Saved entries:
==================================================
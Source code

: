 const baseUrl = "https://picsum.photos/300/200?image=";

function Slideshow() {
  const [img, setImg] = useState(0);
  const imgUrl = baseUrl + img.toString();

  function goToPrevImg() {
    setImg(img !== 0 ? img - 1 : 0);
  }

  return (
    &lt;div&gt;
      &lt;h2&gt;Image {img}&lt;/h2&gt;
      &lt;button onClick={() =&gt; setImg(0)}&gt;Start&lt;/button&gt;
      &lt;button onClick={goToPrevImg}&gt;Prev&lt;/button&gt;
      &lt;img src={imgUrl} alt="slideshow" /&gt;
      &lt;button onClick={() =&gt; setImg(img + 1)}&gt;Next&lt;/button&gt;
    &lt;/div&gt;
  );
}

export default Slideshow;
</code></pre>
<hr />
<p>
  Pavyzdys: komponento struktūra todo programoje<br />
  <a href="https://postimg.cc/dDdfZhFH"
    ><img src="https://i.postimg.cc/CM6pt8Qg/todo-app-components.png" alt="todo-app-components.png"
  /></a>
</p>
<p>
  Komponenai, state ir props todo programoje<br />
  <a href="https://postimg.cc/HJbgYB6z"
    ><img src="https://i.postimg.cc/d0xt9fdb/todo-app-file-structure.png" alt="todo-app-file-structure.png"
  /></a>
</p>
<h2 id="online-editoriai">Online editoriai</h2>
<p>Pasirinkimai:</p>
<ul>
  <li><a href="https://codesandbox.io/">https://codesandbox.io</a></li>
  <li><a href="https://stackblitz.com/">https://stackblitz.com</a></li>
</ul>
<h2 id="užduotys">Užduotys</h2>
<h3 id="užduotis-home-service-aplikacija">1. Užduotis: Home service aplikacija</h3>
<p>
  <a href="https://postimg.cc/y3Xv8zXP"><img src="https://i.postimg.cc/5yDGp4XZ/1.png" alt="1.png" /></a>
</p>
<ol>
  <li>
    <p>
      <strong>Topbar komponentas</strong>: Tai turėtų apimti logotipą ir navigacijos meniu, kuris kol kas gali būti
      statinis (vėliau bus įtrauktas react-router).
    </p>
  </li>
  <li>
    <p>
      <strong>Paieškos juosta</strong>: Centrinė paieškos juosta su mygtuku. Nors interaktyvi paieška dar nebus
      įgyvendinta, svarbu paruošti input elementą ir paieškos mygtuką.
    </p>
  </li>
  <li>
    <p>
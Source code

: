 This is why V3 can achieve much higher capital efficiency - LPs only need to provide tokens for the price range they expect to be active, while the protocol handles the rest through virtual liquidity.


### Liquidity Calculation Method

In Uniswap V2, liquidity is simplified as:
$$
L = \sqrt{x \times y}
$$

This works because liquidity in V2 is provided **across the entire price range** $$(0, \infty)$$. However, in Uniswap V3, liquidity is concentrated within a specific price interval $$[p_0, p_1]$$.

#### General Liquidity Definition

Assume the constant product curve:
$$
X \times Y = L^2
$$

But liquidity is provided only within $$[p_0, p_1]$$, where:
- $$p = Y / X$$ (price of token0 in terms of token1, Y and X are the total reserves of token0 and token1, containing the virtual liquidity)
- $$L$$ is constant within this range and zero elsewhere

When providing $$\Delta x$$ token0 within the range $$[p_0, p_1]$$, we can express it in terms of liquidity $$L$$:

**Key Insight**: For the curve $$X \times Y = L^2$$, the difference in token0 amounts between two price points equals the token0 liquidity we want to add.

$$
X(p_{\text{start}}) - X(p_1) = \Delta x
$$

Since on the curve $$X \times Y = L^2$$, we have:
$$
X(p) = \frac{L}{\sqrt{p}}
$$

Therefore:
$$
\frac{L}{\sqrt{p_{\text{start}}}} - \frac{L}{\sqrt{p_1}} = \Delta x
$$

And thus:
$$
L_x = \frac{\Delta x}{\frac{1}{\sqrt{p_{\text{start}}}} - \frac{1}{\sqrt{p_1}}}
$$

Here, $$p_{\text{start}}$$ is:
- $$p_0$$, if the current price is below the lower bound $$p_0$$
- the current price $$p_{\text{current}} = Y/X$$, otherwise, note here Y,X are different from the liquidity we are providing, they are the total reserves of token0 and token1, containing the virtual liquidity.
==================================================
▶ [WHAT IS REQUIRED]:
All records must be transcribed exactly, with none left out.

▶ [EXERCISE RESPONSE]:
Source code

: const baseUrl = "https://picsum.photos/300/200?image=";

function Slideshow() {
  const [img, setImg] = useState(0);
  const imgUrl = baseUrl + img.toString();

  function goToPrevImg() {
    setImg(img !== 0 ? img - 1 : 0);
  }

  return (
    &lt;div&gt;
      &lt;h2&gt;Image {img}&lt;/h2&gt;
      &lt;button onClick={() =&gt; setImg(0)}&gt;Start&lt;/button&gt;
      &lt;button onClick={goToPrevImg}&gt;Prev&lt;/button&gt;
      &lt;img src={imgUrl} alt="slideshow" /&gt;
      &lt;button onClick={() =&gt; setImg(img + 1)}&gt;Next&lt;/button&gt;
    &lt;/div&gt;
  );
}

export default Slideshow;
</code></pre>
<hr />
<p>
  Pavyzdys: komponento struktūra todo programoje<br />
  <a href="https://postimg.cc/dDdfZhFH"
    ><img src="https://i.postimg.cc/CM6pt8Qg/todo-app-components.png" alt="todo-app-components.png"
  /></a>
</p>
<p>
  Komponenai, state ir props todo programoje<br />
  <a href="https://postimg.cc/HJbgYB6z"
    ><img src="https://i.postimg.cc/d0xt9fdb/todo-app-file-structure.png" alt="todo-app-file-structure.png"
  /></a>
</p>
<h2 id="online-editoriai">Online editoriai</h2>
<p>Pasirinkimai:</p>
<ul>
  <li><a href="https://codesandbox.io/">https://codesandbox.io</a></li>
  <li><a href="https://stackblitz.com/">https://stackblitz.com</a></li>
</ul>
<h2 id="užduotys">Užduotys</h2>
<h3 id="užduotis-home-service-aplikacija">1. Užduotis: Home service aplikacija</h3>
<p>
  <a href="https://postimg.cc/y3Xv8zXP"><img src="https://i.postimg.cc/5yDGp4XZ/1.png" alt="1.png" /></a>
</p>
<ol>
  <li>
    <p>
      <strong>Topbar komponentas</strong>: Tai turėtų apimti logotipą ir navigacijos meniu, kuris kol kas gali būti
      statinis (vėliau bus įtrauktas react-router).
    </p>
  </li>
  <li>
    <p>
      <strong>Paieškos juosta</strong>: Centrinė paieškos juosta su mygtuku. Nors interaktyvi paieška dar nebus
      įgyvendinta, svarbu paruošti input elementą ir paieškos mygtuką.
    </p>
  </li>
  <li>
    <p>
Source code

: This is why V3 can achieve much higher capital efficiency - LPs only need to provide tokens for the price range they expect to be active, while the protocol handles the rest through virtual liquidity.


### Liquidity Calculation Method

In Uniswap V2, liquidity is simplified as:
$$
L = \sqrt{x \times y}
$$

This works because liquidity in V2 is provided **across the entire price range** $$(0, \infty)$$. However, in Uniswap V3, liquidity is concentrated within a specific price interval $$[p_0, p_1]$$.

#### General Liquidity Definition

Assume the constant product curve:
$$
X \times Y = L^2
$$

But liquidity is provided only within $$[p_0, p_1]$$, where:
- $$p = Y / X$$ (price of token0 in terms of token1, Y and X are the total reserves of token0 and token1, containing the virtual liquidity)
- $$L$$ is constant within this range and zero elsewhere

When providing $$\Delta x$$ token0 within the range $$[p_0, p_1]$$, we can express it in terms of liquidity $$L$$:

**Key Insight**: For the curve $$X \times Y = L^2$$, the difference in token0 amounts between two price points equals the token0 liquidity we want to add.

$$
X(p_{\text{start}}) - X(p_1) = \Delta x
$$

Since on the curve $$X \times Y = L^2$$, we have:
$$
X(p) = \frac{L}{\sqrt{p}}
$$

Therefore:
$$
\frac{L}{\sqrt{p_{\text{start}}}} - \frac{L}{\sqrt{p_1}} = \Delta x
$$

And thus:
$$
L_x = \frac{\Delta x}{\frac{1}{\sqrt{p_{\text{start}}}} - \frac{1}{\sqrt{p_1}}}
$$

Here, $$p_{\text{start}}$$ is:
- $$p_0$$, if the current price is below the lower bound $$p_0$$
- the current price $$p_{\text{current}} = Y/X$$, otherwise, note here Y,X are different from the liquidity we are providing, they are the total reserves of token0 and token1, containing the virtual liquidity.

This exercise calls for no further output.